Ma ancora non abbiamo finito: in tutte le posture con carico sulle braccia, che siano tese o piegate, è necessaria una corretta stabilizzazione delle spalle che spingono con forza verso il pavimento e contemporaneamente verso il nostro punto vita ( come se dovessimo mettere le mani in tasca) attiveremo in questo modo il grande rotondo e i muscoli pettorali. Si tratta di una doppia forza tanto per cambiare capace di non farci cadere sulle spalle ma di sostenerci attraverso la forza stabilizzatrice dei muscoli. A questo sostegno si aggiunge ovviamente l’immancabile connessione addominale con il centro del corpo e dal centro dell’addome fino alla punta delle dita dei piedi oltre che alla nostra volontà. Quando tutte queste attenzioni sono correttamente unite, la sensazione di peso e di fatica su polsi e mani sarà nettamente ridotta e la postura facilitata.
Esistono moltissime asanas con carico sulle braccia, la più praticata in assoluto anche se spesso non in maniera corretta, è quella conosciuta come “plank pose” in inglese, “le ghetteur” in francese e in sanscrito ha almeno 3 nomi diversi; Kumbhakasana, Phalankasana, oppure Utthita Chaturanga Dandasana: una confusione forse dovuta al fatto che è stata definita in un secondo tempo come postura vera e propria essendo soprattutto una postura di passaggio.
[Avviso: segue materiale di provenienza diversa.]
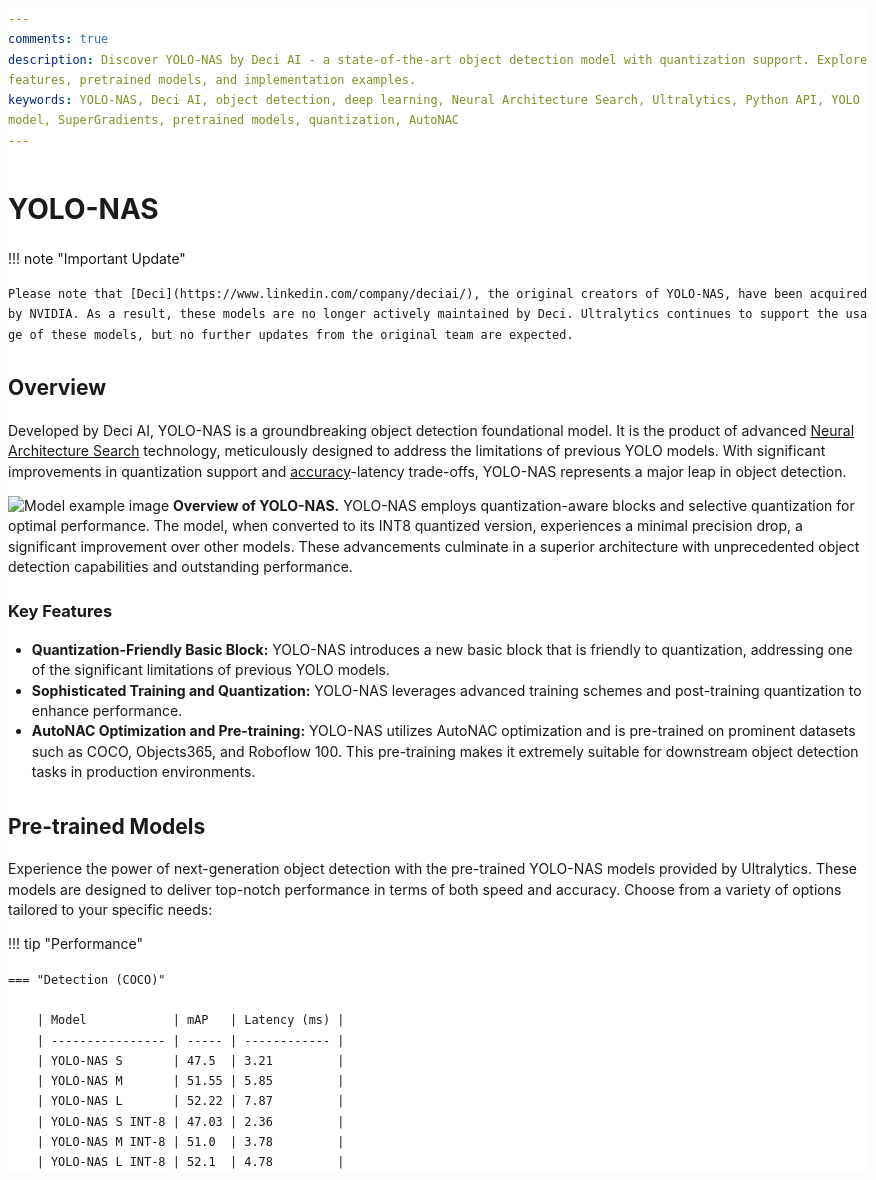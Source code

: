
 ```yaml
---
comments: true
description: Discover YOLO-NAS by Deci AI - a state-of-the-art object detection model with quantization support. Explore features, pretrained models, and implementation examples.
keywords: YOLO-NAS, Deci AI, object detection, deep learning, Neural Architecture Search, Ultralytics, Python API, YOLO model, SuperGradients, pretrained models, quantization, AutoNAC
---
```


# YOLO-NAS

!!! note "Important Update"

    Please note that [Deci](https://www.linkedin.com/company/deciai/), the original creators of YOLO-NAS, have been acquired by NVIDIA. As a result, these models are no longer actively maintained by Deci. Ultralytics continues to support the usage of these models, but no further updates from the original team are expected.

## Overview

Developed by Deci AI, YOLO-NAS is a groundbreaking object detection foundational model. It is the product of advanced [Neural Architecture Search](https://www.ultralytics.com/glossary/neural-architecture-search-nas) technology, meticulously designed to address the limitations of previous YOLO models. With significant improvements in quantization support and [accuracy](https://www.ultralytics.com/glossary/accuracy)-latency trade-offs, YOLO-NAS represents a major leap in object detection.

![Model example image](https://github.com/ultralytics/docs/releases/download/0/yolo-nas-coco-map-metrics.avif) **Overview of YOLO-NAS.** YOLO-NAS employs quantization-aware blocks and selective quantization for optimal performance. The model, when converted to its INT8 quantized version, experiences a minimal precision drop, a significant improvement over other models. These advancements culminate in a superior architecture with unprecedented object detection capabilities and outstanding performance.

### Key Features

- **Quantization-Friendly Basic Block:** YOLO-NAS introduces a new basic block that is friendly to quantization, addressing one of the significant limitations of previous YOLO models.
- **Sophisticated Training and Quantization:** YOLO-NAS leverages advanced training schemes and post-training quantization to enhance performance.
- **AutoNAC Optimization and Pre-training:** YOLO-NAS utilizes AutoNAC optimization and is pre-trained on prominent datasets such as COCO, Objects365, and Roboflow 100. This pre-training makes it extremely suitable for downstream object detection tasks in production environments.

## Pre-trained Models

Experience the power of next-generation object detection with the pre-trained YOLO-NAS models provided by Ultralytics. These models are designed to deliver top-notch performance in terms of both speed and accuracy. Choose from a variety of options tailored to your specific needs:

!!! tip "Performance"

    === "Detection (COCO)"

        | Model            | mAP   | Latency (ms) |
        | ---------------- | ----- | ------------ |
        | YOLO-NAS S       | 47.5  | 3.21         |
        | YOLO-NAS M       | 51.55 | 5.85         |
        | YOLO-NAS L       | 52.22 | 7.87         |
        | YOLO-NAS S INT-8 | 47.03 | 2.36         |
        | YOLO-NAS M INT-8 | 51.0  | 3.78         |
        | YOLO-NAS L INT-8 | 52.1  | 4.78         |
Si transita da Adho Mukha Svanasana oppura da Urdha Mukha Svanasana nel conosciutissimo Saluto al Sole e da e verso Chaturanga Dandasana nel Vinyasa Yoga.
Il maestro Philippe De Fallois propone alcune sue interressanti varianti che non avevo mai praticato prima: la prima lasciando i quattro arti in appoggio ma spostando il peso esclusivamente sui polpastrelli delle mani; si tratta di un lavoro molto difficile, che non avevo mai visto in nessun altro ambiente se non in specifici ambiti dedicati alle arti marziali. La seconda si ottiene sollevando un piede che si inforca tra alluce e il 2° dito sulla caviglia del piede che resta in appoggio, la terza Tri Padasana sollevando un braccio che si posiziona sulla schiena con il dorso della mano sulla regione lombare e la quarta Vakra Tri Padasana sollevando un braccio verso lo zenit e ruotando il busto come in Trikonasana e lasciando le gambe e il bacino più possibile frontali.
Per continuare con i classici in appoggio su un singolo braccio, abbiamo la “side plank”, molto conosciuta anche in Pilates nella variante più semplice girata sul fianco detta Vasisthasana mentre, conosciuta solo ai praticanti esperti nelle sue varianti più complesse, sollevando una gamba tesa afferrandolo l’alluce Eka Pada Vasisthasana oppure piegata in semi loto andando a prendere sempre l’alluce passando dietro la zona lombare Kasyapasana.
Tutte le varianti su un singolo braccio sono ovviamente più difficili e per questo è fondamentale imparare bene i dettagli del sigillo della mano e del corretto orientamento del gomito e stabilizzazione della spalla per lavorare in maniera armonica senza rischiare di generare infiammazioni indesiderate. La variante sui polpastrelli potenzia il sigillo Hasta Bandha ed è utilissima per rinforzare le dita in estensione e proteggere i polsi, ma va fatta con cautela e gradualità.
Un lavoro questo dell’attenzione sulle mani che molti considerano un dettaglio ma di fondamentale importanza per praticare in sicurezza e crescente forza per tutti.